終宴〜改〜

ベニー・グッドマンのシング・シング・シングですよね

「やめろ! ボクから離れろ! やめろー!」

 ユイの声は虚しく館に響き渡った。ジャックは力任せにユイを引っ張り、床に散らばったガラスの欠片をパキパキと軽い音を立てて踏む。そして窓際に近付くとジャックは静かにスピーカーから音を出した。

「お疲れ。探偵さん」

「いや……いやー!」

 ユイの体は宙を舞い、館の外へふわりと飛び立つ。かと思われた。

「ユイちゃん!!」

 ユイの手はジャックとは別の誰かに強い力で掴まれた。あまりの強さに痛みを覚えたユイであったが、それは死に比べればなんてことがないと、そう、思えた。ユイの眼前でジャックが宙を舞い窓の外へ、落ちていく。落ちて。いく。静かな部屋の中に、無機物が壊れる音が微かに聞こえた。

「ヌユン……どうして、ここに?」

 ユイの腕を掴むユイの姿がそこにはあった。ヌユンはフジと共に神扉警察庁本部に向かったはずであったのに。それに自分の事を【ユイちゃん】と呼んだ事に対してユイは混乱した。

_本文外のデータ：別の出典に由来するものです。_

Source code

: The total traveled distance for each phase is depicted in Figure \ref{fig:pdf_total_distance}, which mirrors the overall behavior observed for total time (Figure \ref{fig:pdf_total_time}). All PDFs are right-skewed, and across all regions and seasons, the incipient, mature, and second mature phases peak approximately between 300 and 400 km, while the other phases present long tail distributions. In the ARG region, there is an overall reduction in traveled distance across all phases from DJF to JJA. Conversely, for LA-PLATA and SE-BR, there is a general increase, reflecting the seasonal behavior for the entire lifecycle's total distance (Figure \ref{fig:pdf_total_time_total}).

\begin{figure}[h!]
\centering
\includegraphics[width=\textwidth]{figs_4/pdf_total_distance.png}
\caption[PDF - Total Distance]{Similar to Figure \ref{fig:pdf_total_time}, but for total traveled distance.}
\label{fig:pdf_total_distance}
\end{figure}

「ユイちゃんが心配で、戻ってきたんですよ。なんだか思い詰めた顔なんてしちゃってましたし。まるで、昔の、ユイちゃんみたいで、また自分の体を顧みないんじゃないかと……そう思ったので」

「昔の、ボク?」

 急にふっと一つの場面がユイの脳内に映像として浮かび上がった。

 それはユイとアキが喧嘩をしている場面。大学の入学試験の結果が発表されたあの日の事だった。しかしユイの記憶とはいくつか違うところがあった。ユイの記憶ではアキがユイに怒りをぶつけた後に屋上からアキが身を投げるというものであった。それなのに今ユイの頭に浮かんでいる映像は、

「うるさいうるさいうるさい!! アキにボクの気持ちなんて分かるわけない!!」

 ユイがアキに激昂しているものだった。そして、柵によじ登るのも自分自身。当然身を投げるのも、アキではなくユイ自身だった。

「どうして……」

 そう口にした途端、ユイの中に真実の奔流が轟々と流れ込んできた。ユイの記憶は、改竄かいざんされたものだったのだ。ユイは記憶の奥底にと押し込まれていた、真実の記憶を思い出していた。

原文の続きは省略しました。